#### [What you need to do]
Copy each line of the records below that mentions the word "pages".

#### [Input data]
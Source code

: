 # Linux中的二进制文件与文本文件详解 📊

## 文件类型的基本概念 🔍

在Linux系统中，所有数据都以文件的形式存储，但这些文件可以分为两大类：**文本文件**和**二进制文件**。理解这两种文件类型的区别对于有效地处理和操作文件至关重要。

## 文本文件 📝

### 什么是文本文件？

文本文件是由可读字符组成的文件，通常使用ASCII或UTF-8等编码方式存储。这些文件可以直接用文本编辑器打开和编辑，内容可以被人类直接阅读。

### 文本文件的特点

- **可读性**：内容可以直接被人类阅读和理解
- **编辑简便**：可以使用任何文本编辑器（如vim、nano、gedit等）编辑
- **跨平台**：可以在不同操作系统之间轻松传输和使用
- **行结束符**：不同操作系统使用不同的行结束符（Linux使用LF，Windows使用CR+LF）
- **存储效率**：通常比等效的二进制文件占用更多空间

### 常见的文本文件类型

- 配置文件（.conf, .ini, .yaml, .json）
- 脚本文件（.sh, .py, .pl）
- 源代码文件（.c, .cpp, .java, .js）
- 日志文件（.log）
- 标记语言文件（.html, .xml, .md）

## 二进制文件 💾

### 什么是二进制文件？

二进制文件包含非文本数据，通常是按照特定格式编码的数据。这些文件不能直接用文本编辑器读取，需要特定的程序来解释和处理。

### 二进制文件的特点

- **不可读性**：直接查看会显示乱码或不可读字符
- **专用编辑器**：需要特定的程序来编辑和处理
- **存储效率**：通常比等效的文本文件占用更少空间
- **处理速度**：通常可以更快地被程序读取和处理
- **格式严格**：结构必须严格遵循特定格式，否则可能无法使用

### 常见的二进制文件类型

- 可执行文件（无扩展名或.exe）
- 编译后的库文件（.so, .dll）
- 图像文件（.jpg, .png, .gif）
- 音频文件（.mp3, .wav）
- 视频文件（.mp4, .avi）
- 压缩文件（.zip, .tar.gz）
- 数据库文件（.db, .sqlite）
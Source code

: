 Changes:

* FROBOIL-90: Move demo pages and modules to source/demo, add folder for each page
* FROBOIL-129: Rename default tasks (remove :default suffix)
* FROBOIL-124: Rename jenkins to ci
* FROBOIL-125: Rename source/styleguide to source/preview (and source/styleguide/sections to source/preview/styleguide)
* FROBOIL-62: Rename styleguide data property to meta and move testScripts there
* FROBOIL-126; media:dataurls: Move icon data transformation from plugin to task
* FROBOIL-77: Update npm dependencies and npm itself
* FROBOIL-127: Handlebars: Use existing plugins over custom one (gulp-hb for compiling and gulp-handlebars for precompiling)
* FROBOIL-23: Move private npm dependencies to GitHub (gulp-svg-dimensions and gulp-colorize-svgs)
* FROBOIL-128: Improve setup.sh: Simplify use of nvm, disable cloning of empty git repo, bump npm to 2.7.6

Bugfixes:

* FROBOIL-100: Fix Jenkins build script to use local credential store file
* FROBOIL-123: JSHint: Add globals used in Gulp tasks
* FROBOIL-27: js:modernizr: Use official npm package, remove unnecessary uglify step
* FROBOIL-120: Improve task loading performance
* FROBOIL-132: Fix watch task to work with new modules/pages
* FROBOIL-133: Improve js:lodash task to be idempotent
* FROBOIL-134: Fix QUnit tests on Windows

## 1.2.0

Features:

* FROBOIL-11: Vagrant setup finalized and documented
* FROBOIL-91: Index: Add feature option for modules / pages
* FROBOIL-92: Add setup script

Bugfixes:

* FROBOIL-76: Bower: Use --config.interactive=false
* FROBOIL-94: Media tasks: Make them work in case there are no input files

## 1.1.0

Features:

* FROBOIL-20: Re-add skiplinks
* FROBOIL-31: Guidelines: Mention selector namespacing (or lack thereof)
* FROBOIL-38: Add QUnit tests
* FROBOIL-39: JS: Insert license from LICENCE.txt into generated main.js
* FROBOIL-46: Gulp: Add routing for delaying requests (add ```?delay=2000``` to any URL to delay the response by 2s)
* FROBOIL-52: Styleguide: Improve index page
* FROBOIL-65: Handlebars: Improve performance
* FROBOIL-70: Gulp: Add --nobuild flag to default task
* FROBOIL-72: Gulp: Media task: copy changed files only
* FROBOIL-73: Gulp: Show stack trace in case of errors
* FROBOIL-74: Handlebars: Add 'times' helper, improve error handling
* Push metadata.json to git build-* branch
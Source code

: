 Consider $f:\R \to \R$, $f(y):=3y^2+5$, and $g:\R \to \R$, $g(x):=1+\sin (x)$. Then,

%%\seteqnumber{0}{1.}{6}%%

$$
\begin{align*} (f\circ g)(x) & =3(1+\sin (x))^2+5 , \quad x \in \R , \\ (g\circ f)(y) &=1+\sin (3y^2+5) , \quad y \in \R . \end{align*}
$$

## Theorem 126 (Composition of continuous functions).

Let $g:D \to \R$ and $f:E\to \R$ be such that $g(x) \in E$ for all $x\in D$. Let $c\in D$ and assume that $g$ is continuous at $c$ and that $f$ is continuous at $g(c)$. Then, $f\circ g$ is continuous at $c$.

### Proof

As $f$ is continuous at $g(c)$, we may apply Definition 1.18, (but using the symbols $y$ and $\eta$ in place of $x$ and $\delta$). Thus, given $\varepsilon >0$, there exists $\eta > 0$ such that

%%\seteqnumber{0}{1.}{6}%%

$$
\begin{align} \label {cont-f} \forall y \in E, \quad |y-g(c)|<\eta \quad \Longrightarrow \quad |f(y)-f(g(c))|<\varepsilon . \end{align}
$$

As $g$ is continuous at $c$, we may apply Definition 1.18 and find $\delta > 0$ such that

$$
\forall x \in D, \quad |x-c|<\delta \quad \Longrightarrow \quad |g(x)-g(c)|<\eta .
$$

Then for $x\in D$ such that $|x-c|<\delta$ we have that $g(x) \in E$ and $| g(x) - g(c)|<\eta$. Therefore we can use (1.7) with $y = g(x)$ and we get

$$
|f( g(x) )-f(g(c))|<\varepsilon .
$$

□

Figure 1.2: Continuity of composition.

#### [Response to this exercise]
* FROBOIL-90: Move demo pages and modules to source/demo, add folder for each page
* FROBOIL-132: Fix watch task to work with new modules/pages
* FROBOIL-91: Index: Add feature option for modules / pages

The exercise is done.